Everyone wants the TSA to ease up, but know this: if they make a mistake, there will be no mercy. No excuses will work. We will have blood. And that mistake can be something getting past them or trying too hard to make sure something doesn’t. Take this mega-viral video showing a TSA pat down of a 13-year-old boy:


It was filmed by Jennifer Williamson of Plano, TX. The boy is her son, being patted down by a TSA officer after an alarm set off by a laptop. This comes on the heels of the TSA’s announcement of more stringent/ invasive pat downs because they are under pressure to protect us better, by an administration that has used specific rhetoric to make travel seem dangerous.

“We have been through hell this morning,” Williamson wrote on Facebook. “I am livid. Please, share… make this viral like the other children’s videos with TSA… I wish I had taped the entire interchange because it was horrifying. We had two DFW police officers that were called and flanking him on each side.”

The post has been shared 95K times. The video has been viewed 5.8 million times. Williamson’s TSA hate resonated deeply. Meanwhile, the TSA is standing its ground.

“In total, the pat-down took approximately two minutes,” they wrote in a statement to media, “and was observed by the mother and two police officers who were called to mitigate the concerns of the mother. The passengers were at the checkpoint for approximately 45 minutes, which included the time it took to discuss screening procedures with the mother and to screen three carry-on items that required further inspection.”

So is that one hour delay all on the TSA? Or is there a more nuanced truth that Twitter and Facebook don’t seem capable of handling? Instead of a discussion or, y’know, compassion for an agency trying to adapt to changing travel conditions, people are rampantly speculating about the officer who did the pat down (who has been named by multiple outlets).

Here’s a Twitter account with 7K followers overtly implying that the officer is a pedophile.

And two of literally thousands of Facebook comments drawing the same conclusion.

Counterpoint: The TSA confiscated 81 firearms LAST WEEK. 74 were loaded. 26 had a round in the chamber. So… maybe they’re just trying to do their jobs well and not get fired? Perhaps we shouldn’t speculate on who is and isn’t a psychopathic monster based on a Facebook video?

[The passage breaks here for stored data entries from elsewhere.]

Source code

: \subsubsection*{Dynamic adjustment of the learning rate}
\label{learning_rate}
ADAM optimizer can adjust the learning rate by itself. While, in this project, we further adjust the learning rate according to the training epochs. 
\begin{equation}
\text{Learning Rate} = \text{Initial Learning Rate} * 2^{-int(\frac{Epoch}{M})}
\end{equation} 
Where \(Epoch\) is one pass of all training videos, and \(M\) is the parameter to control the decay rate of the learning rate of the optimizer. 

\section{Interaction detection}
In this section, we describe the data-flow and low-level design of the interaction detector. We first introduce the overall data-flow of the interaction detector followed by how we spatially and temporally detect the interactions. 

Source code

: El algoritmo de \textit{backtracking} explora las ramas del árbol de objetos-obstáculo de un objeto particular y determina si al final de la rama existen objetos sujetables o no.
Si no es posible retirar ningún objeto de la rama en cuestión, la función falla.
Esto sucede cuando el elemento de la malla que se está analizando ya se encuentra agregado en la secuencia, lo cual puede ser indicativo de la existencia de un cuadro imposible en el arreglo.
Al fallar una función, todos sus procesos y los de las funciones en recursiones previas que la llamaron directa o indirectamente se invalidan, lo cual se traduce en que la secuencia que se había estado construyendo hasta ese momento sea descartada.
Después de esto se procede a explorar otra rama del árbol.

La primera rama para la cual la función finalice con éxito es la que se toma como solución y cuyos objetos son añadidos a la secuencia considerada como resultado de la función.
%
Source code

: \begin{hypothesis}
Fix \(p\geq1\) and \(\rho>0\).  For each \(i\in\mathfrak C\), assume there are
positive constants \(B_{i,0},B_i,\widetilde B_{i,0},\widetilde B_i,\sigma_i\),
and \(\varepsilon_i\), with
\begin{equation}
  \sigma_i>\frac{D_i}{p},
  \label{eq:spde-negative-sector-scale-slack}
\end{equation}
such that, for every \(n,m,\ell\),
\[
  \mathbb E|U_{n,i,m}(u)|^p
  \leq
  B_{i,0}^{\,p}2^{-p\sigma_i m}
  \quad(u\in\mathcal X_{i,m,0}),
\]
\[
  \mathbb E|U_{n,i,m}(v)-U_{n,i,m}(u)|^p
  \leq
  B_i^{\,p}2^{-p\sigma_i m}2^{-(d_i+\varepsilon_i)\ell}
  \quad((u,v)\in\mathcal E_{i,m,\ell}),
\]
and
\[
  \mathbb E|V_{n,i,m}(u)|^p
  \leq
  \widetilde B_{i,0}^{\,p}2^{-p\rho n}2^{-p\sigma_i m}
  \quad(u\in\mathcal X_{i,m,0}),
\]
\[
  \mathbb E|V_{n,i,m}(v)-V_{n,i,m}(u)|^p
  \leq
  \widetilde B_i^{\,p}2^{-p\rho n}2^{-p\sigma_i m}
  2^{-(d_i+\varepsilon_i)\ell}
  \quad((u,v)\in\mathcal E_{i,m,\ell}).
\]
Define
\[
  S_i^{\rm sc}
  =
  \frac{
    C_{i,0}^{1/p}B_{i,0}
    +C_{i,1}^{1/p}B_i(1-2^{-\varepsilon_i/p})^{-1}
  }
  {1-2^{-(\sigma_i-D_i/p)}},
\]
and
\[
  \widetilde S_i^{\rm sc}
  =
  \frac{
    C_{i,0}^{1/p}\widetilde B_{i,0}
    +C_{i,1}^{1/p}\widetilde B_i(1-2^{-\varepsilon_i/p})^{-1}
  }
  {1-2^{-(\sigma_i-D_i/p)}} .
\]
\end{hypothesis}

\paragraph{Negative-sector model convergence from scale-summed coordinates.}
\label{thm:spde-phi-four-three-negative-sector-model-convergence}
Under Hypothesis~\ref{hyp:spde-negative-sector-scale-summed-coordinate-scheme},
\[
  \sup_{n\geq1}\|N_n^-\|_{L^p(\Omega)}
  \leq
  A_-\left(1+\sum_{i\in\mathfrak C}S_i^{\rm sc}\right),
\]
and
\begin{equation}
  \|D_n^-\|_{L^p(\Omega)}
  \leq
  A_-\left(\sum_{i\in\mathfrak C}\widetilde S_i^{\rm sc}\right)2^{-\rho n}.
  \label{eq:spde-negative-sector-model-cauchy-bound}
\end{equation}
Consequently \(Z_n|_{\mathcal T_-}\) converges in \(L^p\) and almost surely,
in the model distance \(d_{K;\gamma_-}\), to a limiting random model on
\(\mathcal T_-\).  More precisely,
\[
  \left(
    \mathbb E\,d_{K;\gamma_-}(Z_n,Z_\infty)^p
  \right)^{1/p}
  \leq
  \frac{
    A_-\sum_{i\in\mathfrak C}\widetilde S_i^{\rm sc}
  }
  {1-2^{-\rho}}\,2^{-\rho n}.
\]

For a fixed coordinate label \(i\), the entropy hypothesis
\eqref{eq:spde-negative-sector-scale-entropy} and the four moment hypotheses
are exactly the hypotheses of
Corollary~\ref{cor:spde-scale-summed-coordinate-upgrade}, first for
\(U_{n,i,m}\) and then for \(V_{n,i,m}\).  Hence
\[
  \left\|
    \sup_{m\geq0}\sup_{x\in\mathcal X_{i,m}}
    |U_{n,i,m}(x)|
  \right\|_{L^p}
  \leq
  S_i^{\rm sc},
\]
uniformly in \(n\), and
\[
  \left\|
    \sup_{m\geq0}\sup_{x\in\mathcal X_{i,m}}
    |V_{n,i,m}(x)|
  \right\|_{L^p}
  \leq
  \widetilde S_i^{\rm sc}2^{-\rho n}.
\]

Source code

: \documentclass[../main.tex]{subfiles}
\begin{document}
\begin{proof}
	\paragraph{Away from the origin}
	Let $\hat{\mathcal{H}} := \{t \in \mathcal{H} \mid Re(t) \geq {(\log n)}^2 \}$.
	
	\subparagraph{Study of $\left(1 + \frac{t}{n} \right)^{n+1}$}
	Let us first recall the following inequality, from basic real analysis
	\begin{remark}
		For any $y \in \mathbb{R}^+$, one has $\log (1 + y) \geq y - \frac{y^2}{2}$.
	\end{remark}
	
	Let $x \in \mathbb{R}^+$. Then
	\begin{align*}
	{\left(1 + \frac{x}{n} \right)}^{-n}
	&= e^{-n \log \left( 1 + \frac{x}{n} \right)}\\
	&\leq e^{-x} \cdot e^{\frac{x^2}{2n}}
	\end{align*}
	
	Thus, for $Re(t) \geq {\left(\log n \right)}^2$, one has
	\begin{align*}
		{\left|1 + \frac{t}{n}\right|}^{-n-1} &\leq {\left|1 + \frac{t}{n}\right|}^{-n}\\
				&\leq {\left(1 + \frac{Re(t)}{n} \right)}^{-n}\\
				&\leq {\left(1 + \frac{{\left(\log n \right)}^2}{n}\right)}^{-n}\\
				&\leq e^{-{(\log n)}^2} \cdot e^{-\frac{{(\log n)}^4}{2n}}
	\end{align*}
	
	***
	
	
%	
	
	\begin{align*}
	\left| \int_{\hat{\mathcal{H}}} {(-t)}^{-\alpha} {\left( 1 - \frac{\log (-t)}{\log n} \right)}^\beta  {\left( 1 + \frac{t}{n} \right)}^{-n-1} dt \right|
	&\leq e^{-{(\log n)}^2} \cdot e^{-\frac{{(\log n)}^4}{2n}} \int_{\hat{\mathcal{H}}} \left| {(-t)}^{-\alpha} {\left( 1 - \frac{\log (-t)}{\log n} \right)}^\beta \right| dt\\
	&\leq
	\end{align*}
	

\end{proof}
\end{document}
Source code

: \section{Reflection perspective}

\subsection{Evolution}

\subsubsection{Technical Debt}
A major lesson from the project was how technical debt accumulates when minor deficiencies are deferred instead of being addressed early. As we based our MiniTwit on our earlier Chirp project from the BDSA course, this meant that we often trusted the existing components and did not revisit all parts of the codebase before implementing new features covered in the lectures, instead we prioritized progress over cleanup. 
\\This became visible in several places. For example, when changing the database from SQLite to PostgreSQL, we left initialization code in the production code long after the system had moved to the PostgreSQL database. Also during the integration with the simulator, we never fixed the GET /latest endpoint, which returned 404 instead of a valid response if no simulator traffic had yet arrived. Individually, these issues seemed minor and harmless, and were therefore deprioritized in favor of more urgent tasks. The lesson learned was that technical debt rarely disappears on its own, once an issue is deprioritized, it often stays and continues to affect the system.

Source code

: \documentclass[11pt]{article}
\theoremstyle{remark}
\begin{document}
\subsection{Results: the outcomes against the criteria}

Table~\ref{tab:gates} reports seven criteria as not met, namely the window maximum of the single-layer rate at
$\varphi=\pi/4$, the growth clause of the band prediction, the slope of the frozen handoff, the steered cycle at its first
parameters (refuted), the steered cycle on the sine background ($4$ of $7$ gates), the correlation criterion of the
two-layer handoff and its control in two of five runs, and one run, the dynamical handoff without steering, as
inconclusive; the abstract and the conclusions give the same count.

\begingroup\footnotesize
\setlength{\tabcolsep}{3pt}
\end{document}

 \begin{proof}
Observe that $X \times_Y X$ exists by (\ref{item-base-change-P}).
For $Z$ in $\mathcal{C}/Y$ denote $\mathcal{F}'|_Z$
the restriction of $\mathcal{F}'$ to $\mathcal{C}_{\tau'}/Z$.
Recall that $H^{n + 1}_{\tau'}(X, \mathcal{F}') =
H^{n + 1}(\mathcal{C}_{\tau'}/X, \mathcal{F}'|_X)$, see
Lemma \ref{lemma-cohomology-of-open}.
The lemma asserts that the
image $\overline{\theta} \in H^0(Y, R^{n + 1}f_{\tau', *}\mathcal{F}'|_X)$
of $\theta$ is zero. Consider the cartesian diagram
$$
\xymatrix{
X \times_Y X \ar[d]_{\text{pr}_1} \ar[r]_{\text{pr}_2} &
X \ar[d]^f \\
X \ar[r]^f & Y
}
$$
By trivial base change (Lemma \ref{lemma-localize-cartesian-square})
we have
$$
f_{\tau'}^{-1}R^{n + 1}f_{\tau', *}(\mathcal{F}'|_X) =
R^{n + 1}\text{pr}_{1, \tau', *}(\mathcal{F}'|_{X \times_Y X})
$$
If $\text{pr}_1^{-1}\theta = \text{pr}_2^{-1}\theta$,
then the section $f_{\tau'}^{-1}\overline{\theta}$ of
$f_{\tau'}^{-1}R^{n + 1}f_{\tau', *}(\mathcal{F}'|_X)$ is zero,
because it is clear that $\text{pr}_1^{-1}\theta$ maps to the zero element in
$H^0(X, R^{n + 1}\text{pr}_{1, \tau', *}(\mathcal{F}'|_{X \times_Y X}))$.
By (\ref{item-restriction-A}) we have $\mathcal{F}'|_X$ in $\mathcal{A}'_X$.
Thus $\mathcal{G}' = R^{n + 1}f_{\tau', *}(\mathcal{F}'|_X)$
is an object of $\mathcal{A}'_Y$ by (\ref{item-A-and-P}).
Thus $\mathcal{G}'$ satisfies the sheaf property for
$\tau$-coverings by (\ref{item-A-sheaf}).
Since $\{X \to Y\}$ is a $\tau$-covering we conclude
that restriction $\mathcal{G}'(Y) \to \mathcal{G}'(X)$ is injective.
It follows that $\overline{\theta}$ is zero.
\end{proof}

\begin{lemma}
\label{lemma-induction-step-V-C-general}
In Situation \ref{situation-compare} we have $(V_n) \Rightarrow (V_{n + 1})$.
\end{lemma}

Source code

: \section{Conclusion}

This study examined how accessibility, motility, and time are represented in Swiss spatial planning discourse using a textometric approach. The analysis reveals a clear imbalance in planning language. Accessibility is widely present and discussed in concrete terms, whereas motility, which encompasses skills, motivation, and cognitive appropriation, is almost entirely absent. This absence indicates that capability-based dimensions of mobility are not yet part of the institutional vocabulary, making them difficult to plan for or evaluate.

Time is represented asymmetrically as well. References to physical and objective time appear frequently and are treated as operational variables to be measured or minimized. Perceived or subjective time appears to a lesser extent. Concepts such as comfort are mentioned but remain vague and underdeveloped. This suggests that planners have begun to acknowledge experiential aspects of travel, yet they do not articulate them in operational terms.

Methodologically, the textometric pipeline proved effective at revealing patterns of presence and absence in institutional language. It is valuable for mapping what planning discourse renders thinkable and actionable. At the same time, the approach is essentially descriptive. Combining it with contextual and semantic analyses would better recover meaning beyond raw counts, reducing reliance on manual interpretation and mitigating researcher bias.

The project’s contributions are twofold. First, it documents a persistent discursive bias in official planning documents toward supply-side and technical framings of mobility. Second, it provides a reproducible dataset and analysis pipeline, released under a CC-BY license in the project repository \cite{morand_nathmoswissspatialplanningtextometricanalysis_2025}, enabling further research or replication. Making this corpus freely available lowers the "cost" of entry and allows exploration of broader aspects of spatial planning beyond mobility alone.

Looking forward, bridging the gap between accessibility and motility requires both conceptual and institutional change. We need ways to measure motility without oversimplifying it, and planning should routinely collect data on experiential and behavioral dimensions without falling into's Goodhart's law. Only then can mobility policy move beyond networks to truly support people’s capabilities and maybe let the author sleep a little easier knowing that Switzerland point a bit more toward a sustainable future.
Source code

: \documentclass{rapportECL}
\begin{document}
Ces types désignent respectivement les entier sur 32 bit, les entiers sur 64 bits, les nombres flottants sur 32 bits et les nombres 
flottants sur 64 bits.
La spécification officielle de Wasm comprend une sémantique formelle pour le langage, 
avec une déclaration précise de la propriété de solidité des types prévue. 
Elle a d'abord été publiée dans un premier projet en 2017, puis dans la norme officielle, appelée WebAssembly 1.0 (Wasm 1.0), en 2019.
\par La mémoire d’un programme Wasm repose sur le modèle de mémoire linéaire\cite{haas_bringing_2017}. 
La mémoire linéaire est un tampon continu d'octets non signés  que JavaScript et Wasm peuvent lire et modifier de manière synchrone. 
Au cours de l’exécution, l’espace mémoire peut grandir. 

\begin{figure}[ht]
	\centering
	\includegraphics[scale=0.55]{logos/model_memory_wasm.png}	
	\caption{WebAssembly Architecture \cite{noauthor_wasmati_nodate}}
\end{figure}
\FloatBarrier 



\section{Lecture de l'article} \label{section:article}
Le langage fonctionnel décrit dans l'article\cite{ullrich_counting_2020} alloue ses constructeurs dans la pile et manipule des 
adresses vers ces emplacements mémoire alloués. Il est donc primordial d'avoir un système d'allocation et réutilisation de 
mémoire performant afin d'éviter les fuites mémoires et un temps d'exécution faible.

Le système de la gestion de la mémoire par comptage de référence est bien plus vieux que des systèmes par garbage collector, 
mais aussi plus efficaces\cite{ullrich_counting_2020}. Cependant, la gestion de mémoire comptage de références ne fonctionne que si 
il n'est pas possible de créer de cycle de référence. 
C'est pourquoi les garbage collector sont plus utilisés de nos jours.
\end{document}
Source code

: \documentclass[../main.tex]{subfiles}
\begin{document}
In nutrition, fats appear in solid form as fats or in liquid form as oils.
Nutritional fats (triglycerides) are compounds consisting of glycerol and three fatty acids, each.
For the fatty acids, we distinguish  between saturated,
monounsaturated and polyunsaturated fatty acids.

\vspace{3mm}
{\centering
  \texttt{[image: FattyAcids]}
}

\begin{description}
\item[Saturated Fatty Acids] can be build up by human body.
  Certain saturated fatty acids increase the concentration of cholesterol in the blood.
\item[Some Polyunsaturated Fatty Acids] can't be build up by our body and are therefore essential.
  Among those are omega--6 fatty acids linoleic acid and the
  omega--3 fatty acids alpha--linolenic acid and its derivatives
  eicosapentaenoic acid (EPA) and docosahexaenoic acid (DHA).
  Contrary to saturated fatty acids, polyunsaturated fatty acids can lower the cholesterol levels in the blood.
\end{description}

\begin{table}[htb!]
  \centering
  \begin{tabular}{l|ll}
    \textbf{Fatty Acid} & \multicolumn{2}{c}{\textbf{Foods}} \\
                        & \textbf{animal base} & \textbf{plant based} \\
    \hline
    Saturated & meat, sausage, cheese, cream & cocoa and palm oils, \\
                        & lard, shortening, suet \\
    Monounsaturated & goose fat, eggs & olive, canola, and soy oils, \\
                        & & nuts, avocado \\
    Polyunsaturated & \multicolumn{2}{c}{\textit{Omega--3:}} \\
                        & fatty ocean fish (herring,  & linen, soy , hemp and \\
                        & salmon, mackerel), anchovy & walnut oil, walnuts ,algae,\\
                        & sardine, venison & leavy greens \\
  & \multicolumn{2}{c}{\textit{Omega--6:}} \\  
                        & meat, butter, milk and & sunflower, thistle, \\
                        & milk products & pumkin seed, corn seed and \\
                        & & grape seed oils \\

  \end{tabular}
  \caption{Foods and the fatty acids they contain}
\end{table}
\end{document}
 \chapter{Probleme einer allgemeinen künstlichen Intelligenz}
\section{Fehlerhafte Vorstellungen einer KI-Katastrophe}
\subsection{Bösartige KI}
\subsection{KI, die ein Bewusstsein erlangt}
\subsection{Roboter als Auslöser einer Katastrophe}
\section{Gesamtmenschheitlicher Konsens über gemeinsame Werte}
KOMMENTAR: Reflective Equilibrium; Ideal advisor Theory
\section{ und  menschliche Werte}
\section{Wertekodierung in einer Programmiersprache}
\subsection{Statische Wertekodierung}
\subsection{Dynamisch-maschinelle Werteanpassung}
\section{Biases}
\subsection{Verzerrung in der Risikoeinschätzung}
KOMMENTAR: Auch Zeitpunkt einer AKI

The boy’s mother states that he has a sensitivity disorder which makes this ordeal particularly dramatic, but she doesn’t mention in her Facebook status whether the family took advantage of “TSA Cares” a program which aims to ease the screening impact for people with disabilities. Requests for a comment on this point were not immediately returned.

“These power tripping TSA agents who are traumatizing children and doing whatever they feel like without any cause, need to be reined in,” Williamson wrote.

It’s a sentiment people seem to agree with. But it also reveals a tremendous amount of privilege. Do you want TSA to be reined in on all kids? Even if the adult accompanying them makes you wary because of your own pre-existing biases? Or should they treat everyone who flies equally?

It’s a worthy conversation, the sort that can’t just be tweeted about. Meanwhile, the TSA, whose only job is to keep us safe while we snap at them, still can’t win for losing.